Unfortunately for them, instead of a magnificent dinosaur stomping about the place, they got a giant octopus, one that they could only afford to animate six arms of. Worse, the paucity of funds available meant a very noticeable amount of stock footage being clumsily inserted throughout the film.
Add in the dry, static environments of submarines and laboratories and you end up with a movie that feels more like a documentary or public information film at times.
Despite all this, It Came From Beneath The Sea is as massively enjoyable as it’s massive “Sixtopus” is…well, massive.
While on manoeuvres in the Pacific Ocean, Cmdr. Pete Mathews’ (Kenneth Tobey) nuclear submarine detects a huge sonar signal before being attacked and held by an unknown creature.
Bringing back a sample of organic material to their base in Pearl Harbor, Matthews enlists the help of Dr. John Carter (Donald Curtis) and Professor Lesley Joyce (Faith Domergue), who identify the animal as a giant octopus from the unexplored depths of the Mindanao Deep, which has been roused by nearby nuclear testing.
Now radioactive, the octopus is repelling it’s natural prey, so has left its natural territory in search of food. It’s also now monstrously huge, with it’s rampage of destruction taking it directly towards the North American Pacific Coast…
It’s definitely a lesser entry in the giant atomic monster genre, but there’s a lot to enjoy about It Came From Beneath The Sea.

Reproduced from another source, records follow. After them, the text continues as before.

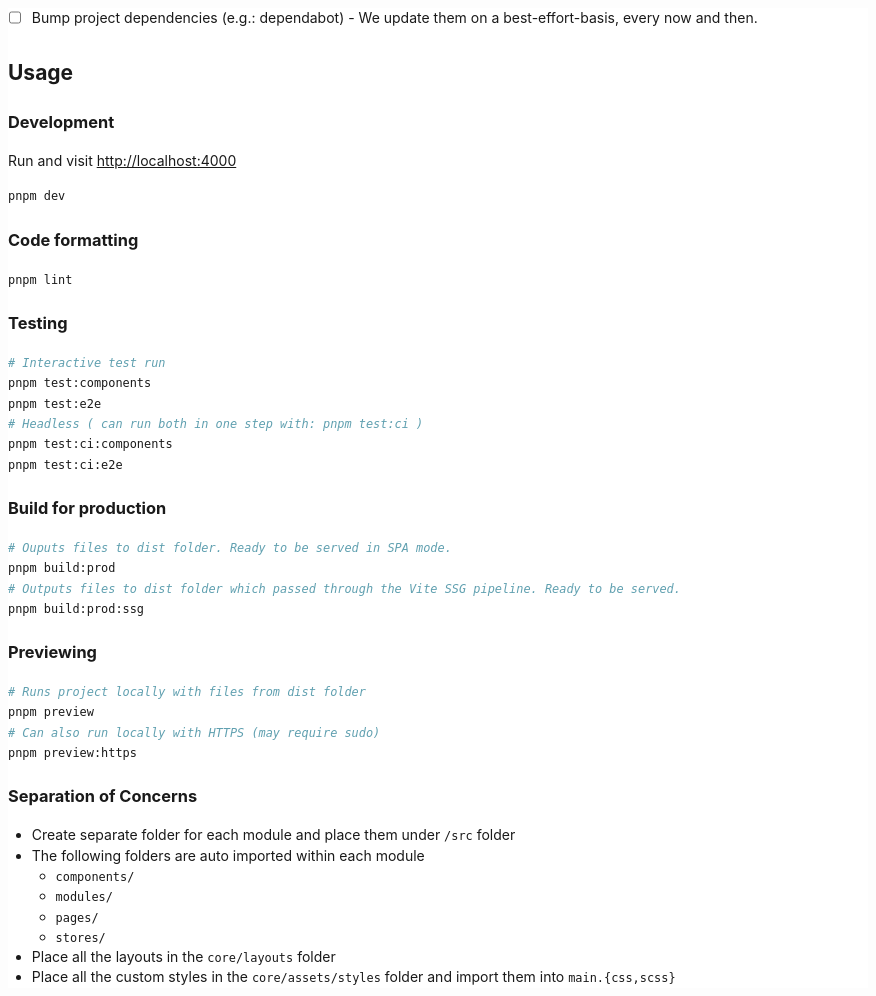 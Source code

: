 - [ ] Bump project dependencies (e.g.: dependabot) - We update them on a
best-effort-basis, every now and then.

## Usage

### Development

Run and visit <http://localhost:4000>

```bash
pnpm dev
```

### Code formatting

```bash
pnpm lint
```

### Testing

```bash
# Interactive test run
pnpm test:components
pnpm test:e2e
# Headless ( can run both in one step with: pnpm test:ci )
pnpm test:ci:components
pnpm test:ci:e2e
```

### Build for production

```bash
# Ouputs files to dist folder. Ready to be served in SPA mode.
pnpm build:prod
# Outputs files to dist folder which passed through the Vite SSG pipeline. Ready to be served.
pnpm build:prod:ssg
```

### Previewing

```bash
# Runs project locally with files from dist folder
pnpm preview
# Can also run locally with HTTPS (may require sudo)
pnpm preview:https
```

### Separation of Concerns

- Create separate folder for each module and place them under `/src` folder
- The following folders are auto imported within each module
  - `components/`
  - `modules/`
  - `pages/`
  - `stores/`
- Place all the layouts in the `core/layouts` folder
- Place all the custom styles in the `core/assets/styles` folder and import them into `main.{css,scss}`
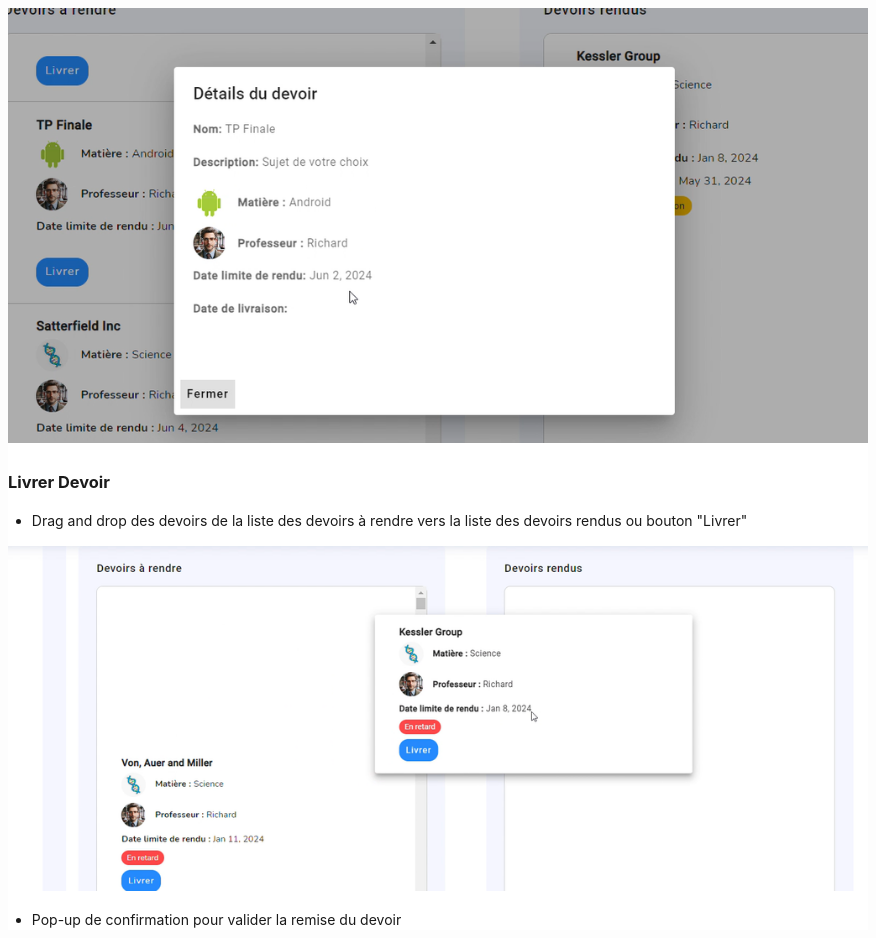 ![Détails Devoir](screen/detail%20devoir.png)

### Livrer Devoir
- Drag and drop des devoirs de la liste des devoirs à rendre vers la liste des devoirs rendus ou bouton "Livrer"

![Livrer Devoir Drag Drop](screen/rendre.png)


- Pop-up de confirmation pour valider la remise du devoir
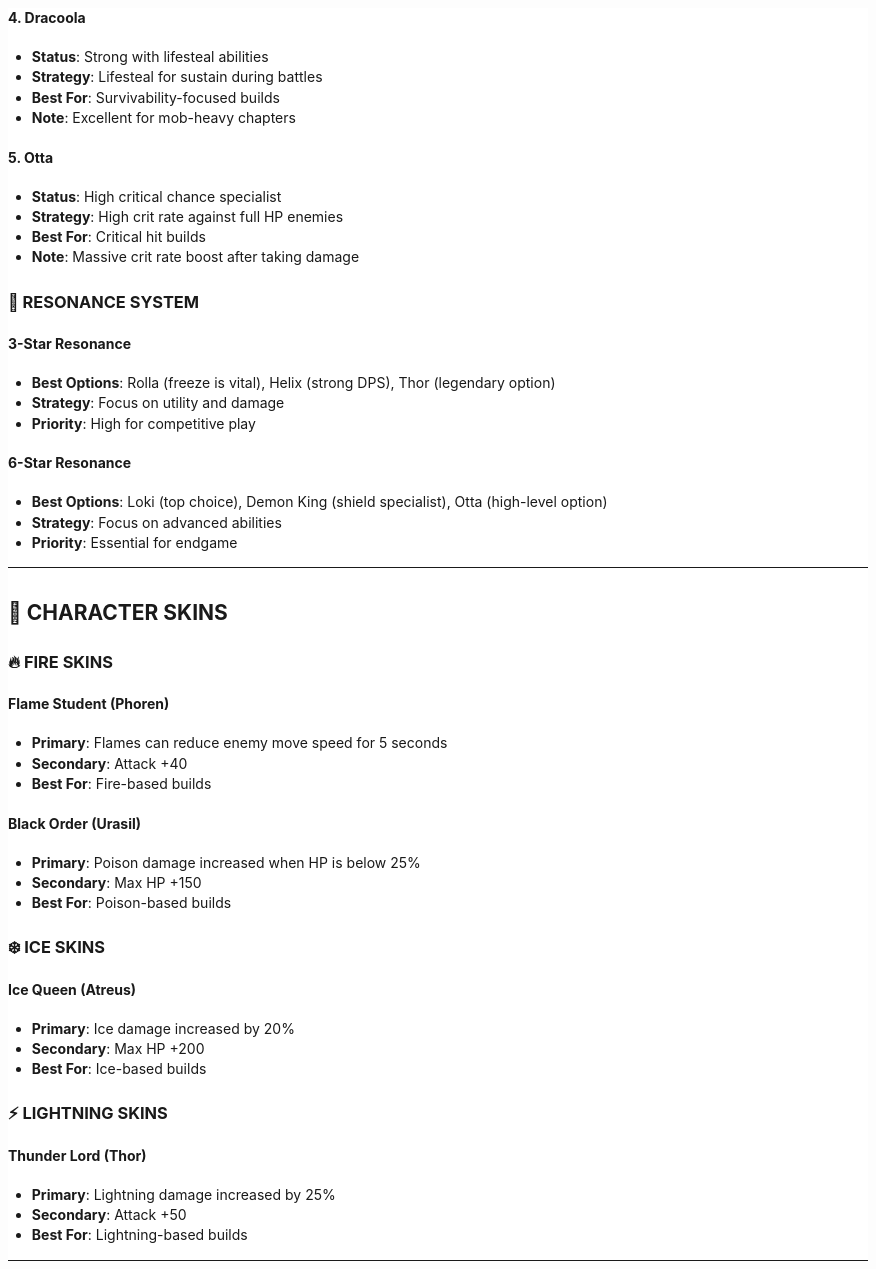 #### **4. Dracoola**
- **Status**: Strong with lifesteal abilities
- **Strategy**: Lifesteal for sustain during battles
- **Best For**: Survivability-focused builds
- **Note**: Excellent for mob-heavy chapters

#### **5. Otta**
- **Status**: High critical chance specialist
- **Strategy**: High crit rate against full HP enemies
- **Best For**: Critical hit builds
- **Note**: Massive crit rate boost after taking damage

### **🌟 RESONANCE SYSTEM**

#### **3-Star Resonance**
- **Best Options**: Rolla (freeze is vital), Helix (strong DPS), Thor (legendary option)
- **Strategy**: Focus on utility and damage
- **Priority**: High for competitive play

#### **6-Star Resonance**
- **Best Options**: Loki (top choice), Demon King (shield specialist), Otta (high-level option)
- **Strategy**: Focus on advanced abilities
- **Priority**: Essential for endgame

---

## 🎨 **CHARACTER SKINS**

### **🔥 FIRE SKINS**

#### **Flame Student (Phoren)**
- **Primary**: Flames can reduce enemy move speed for 5 seconds
- **Secondary**: Attack +40
- **Best For**: Fire-based builds

#### **Black Order (Urasil)**
- **Primary**: Poison damage increased when HP is below 25%
- **Secondary**: Max HP +150
- **Best For**: Poison-based builds

### **❄️ ICE SKINS**

#### **Ice Queen (Atreus)**
- **Primary**: Ice damage increased by 20%
- **Secondary**: Max HP +200
- **Best For**: Ice-based builds

### **⚡ LIGHTNING SKINS**

#### **Thunder Lord (Thor)**
- **Primary**: Lightning damage increased by 25%
- **Secondary**: Attack +50
- **Best For**: Lightning-based builds

---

The cast are all strong and given some good material to work with. As the heroic Commander Pete Mathews, Kenneth Tobey is on familiar ground, essentially playing his character from The Thing From Another World. He’s a gung-ho military man who thinks nothing of putting himself against a weird, inhuman menace, but he’s always got an eye for the ladies and is an expert at balancing both perfectly.
The lady in question is the always-arresting Faith Domergue, so you can see why he puts so much effort into wooing her. While Professor Lesley Joyce isn’t as interesting a character as she got to play in Curse Of The Cobra, it’s still a great part. A strong, independent woman who’s scientific expertise is an essential part of identifying and ultimately defeating the giant cephalopod.
Her relationship with work partner Dr. John Carter (Donald Curtis) is nicely realised too. They’ve got a playful, comfortable interaction that feels like an old married couple, enough that at first the viewer is as confused as Matthews as to what’s going on.
The real star of the show is that enormous octopus, though. Brilliantly brought to life by the genius of Ray Harryhausen, it looks magnificent, even if it does only have six arms. Watching it wreak havoc on land or sea is never anything other than thrilling. In a way it’s more intense than a creature of fantasy as we can fill in the blanks easier. We know how an octopus looks and moves, so too see one destroying the Golden Gate Bridge is a sight to behold.
Okay, at times It Came From Beneath The Sea feels like a public safety film and it’s low on real inspiration, but the combination of casting and effects more than makes up for any shortcomings.